南伝仏教のDhamma book

長年、当ブログにおいて逐次公開しましたテーラワーダ系仏教書翻訳文は、<菩提樹文庫>にてPDF版として、正式に公開されています。<菩提樹文庫>WEBをご閲覧下さい。尚、修行については必ず経験豊富な正師について下さるようお願いします。

パオ・セヤドー問答集~#223~228>問答(15)問15-14~15-19<戒学疑問篇>

☆11月より長期リトリートに入る為、公開の翻訳文が少し多くなっています。よろしくお願いいたします。

#223-150918

問15-14 仏陀はなぜ托鉢乞食したのですか?

答15-14 実際には、仏陀は托鉢乞食する必要はありませんでした。しかし、彼は衆生の利益の為に、はやり托鉢乞食をしました。また、聖者たちの模範として、托鉢乞食しました。托鉢乞食は、四聖種の内の一つです。四聖種とは、沙門は、飲食、衣服、住居、医薬品の四種類の生活用品について、知足でなければならない事を言います。托鉢は食物について知足する非常によい方法です。沙門は、どのような食物を貰えるかという期待はせず、他人がお布施してくれたどのような食物にも満足しなければなりません。托鉢はまた驕慢を克服する事ができます。比丘は自分の生活に必要な四種類の資具が、すべて他人の布施によるのだと知り、傲慢になってはいけないと自己を諌めます。故に、托鉢は心の鍛錬に有効です。

#224-150918

問15-15 出家した後に、父母の生活に問題が生じたなら、家に戻ってお世話する事は可能ですか?

答15-15 仏陀は自分の父母をお世話する事を許しています。比丘は、自分が托鉢で貰った食べ物や、自分が所有している生活用品を父母に分け与える事ができます。このような方式で父母のお世話をすればよいので、戒を捨てて還俗する必要はありません。

#225-150921

問15-16 脱税と脱税ほう助で得た利益は、偸盗戒に反しますか?在家の五戒に違反した場合、どのように懺悔して、引き続き持戒すればよいですか?

答15-16 《律蔵》によると、脱税と脱税ほう助は、25種類の偸盗行為の内の一つになります。出家者にとっても在家者にとっても、そのような行為は偸盗戒違反になります。もし、比丘が大銭(pāda。小銭māsaka5個分)1個、またはそれ以上を盗んだ場合、波逸提罪になり、比丘の資格を失います。

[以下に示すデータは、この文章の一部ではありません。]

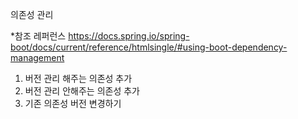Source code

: 의존성 관리

*참조 레퍼런스
https://docs.spring.io/spring-boot/docs/current/reference/htmlsingle/#using-boot-dependency-management

1. 버전 관리 해주는 의존성 추가
2. 버전 관리 안해주는 의존성 추가
3. 기존 의존성 버전 변경하기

在家者が五戒(の内の一つ)を犯したならば、五戒全部を失う事になり、その為、懺悔をする必要はありませんが、二度と五戒を犯さないという決意する必要があります。あなたは、サーマネラ、比丘又は仏像の前で再度五戒を求め受けて、かつ、謹んで守るようにして下さい。

#226-150921

問15-17 問15-16で触れられた<五銭>というのは、現代の貨幣価値では幾らですか?

答15-17 古代インドで、1個のカハーパナが4個のパーダに相当し、1個のパーダが5個のマーサカに相当しました。それは金の重量と互換できるものでしたが、(金を計るのに)ルウェギシーという名の植物の種がオモリとして利用されていました。

(・・・中略・・・)。

古代インドの貨幣制度は、詳しい事は分かっていません。

どちらにせよ、偸盗戒を犯さないように気を付けて生活し、他人の所有物には不用意に手を触れないようにして下さい。

#227-150921

問15-18 卵を産む鶏を育てて(その卵を売る)商売をするのは正命、正業ですか?

答15-18 もし、人々が、純粋な慈悲の心で、何らの下心なく、鶏にエサをあげ、卵を売らないのであれば、問題はありませんし、よい行為だと言えるでしょう。しかし、彼らがその卵を売るならば、正命でもないし、正業でもありません。というのも、その卵には、受精しているものも含まれる可能性があるからです、たとえその確率が非常に少なくても。

#228-150921

問15-19 在家居士は、出家の方々に対して、どのように礼節を守りますか?

答15-19 在家居士は、出家者を敬い、出家者から仏法に関する説法を聞き、出家者に四種類の資具を供養し、学んだ仏法に基づいて、修行しなければなりません。いわゆる「仏法に基づいて修行する」とは、在家居士は少なくとも五戒を守り、かつ止禅と観禅(vipassanā)の修行に取り組む事を言います。

《長部・巴提迦経》(Dīgha Nīkāya、Pāthika Sutta)の中で:在家居士は、財産を四つ分けなさい――そしてその一つ分は、貯めておいて緊急の用に用いなさい。二つ分は、自分の事業に使いなさい。残りの一つ分は、日常生活の用に使いなさい。この四等分した中から、一部分を取り出して、出家者の資具を供養するのに使いなさい、と書かれています。(完)

(翻訳文責 Pañña-adhika sayalay)

初めてご来訪の方へ:上記は、台湾より請来した「禅修問題与解答(パオ禅師等講述)」(中国語版)の翻訳です(仮題「パオ・セヤドー問答集」)。「智慧の光」「如実知見」の姉妹版として、アビダンマ及びパオ・メソッドに興味のある方のご参考になれば幸いです。(一日又は隔日、一篇又は複数篇公開。日本及び海外でリトリート中はブログの更新を休みます。Idaṁ me puññaṁ nibbānassa paccayo hotu)。